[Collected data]
--------------------------------

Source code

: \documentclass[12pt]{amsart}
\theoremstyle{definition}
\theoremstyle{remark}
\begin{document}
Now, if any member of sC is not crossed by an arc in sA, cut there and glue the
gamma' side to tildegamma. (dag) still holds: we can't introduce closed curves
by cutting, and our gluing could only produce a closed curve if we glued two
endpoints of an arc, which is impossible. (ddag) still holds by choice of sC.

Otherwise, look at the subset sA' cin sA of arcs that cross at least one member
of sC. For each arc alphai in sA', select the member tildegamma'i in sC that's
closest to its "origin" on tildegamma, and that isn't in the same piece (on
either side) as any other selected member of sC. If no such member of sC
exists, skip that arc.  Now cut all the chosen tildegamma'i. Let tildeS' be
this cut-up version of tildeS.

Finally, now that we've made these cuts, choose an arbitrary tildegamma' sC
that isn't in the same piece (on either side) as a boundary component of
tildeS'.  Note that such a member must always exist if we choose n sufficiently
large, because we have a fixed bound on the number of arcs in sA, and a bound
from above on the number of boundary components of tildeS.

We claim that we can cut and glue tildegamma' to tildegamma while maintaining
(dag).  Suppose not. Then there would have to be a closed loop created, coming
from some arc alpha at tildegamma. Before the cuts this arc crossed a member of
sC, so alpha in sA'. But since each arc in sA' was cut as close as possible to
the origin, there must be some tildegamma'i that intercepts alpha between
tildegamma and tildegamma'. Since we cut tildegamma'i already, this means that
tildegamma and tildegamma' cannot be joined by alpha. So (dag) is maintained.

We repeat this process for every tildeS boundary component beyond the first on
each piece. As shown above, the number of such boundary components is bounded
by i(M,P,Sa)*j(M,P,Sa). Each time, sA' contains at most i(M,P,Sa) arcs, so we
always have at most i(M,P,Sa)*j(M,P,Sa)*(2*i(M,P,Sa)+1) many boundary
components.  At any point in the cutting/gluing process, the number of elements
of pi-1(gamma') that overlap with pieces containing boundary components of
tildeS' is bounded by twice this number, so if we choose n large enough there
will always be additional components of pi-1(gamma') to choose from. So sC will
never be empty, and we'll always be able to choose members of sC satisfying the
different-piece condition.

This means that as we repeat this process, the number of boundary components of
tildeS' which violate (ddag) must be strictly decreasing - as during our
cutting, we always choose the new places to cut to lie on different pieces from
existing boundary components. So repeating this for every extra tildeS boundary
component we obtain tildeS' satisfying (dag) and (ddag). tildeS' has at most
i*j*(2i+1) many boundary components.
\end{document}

--------------------------------

▶ **Problem statement**
Output each line exactly, from the first line of the data down to the line that contains "of sC. For each", both included.

▶ **Task solution**
Source code

: \documentclass[12pt]{amsart}
\theoremstyle{definition}
\theoremstyle{remark}
\begin{document}
Now, if any member of sC is not crossed by an arc in sA, cut there and glue the
gamma' side to tildegamma. (dag) still holds: we can't introduce closed curves
by cutting, and our gluing could only produce a closed curve if we glued two
endpoints of an arc, which is impossible. (ddag) still holds by choice of sC.

Otherwise, look at the subset sA' cin sA of arcs that cross at least one member
of sC. For each arc alphai in sA', select the member tildegamma'i in sC that's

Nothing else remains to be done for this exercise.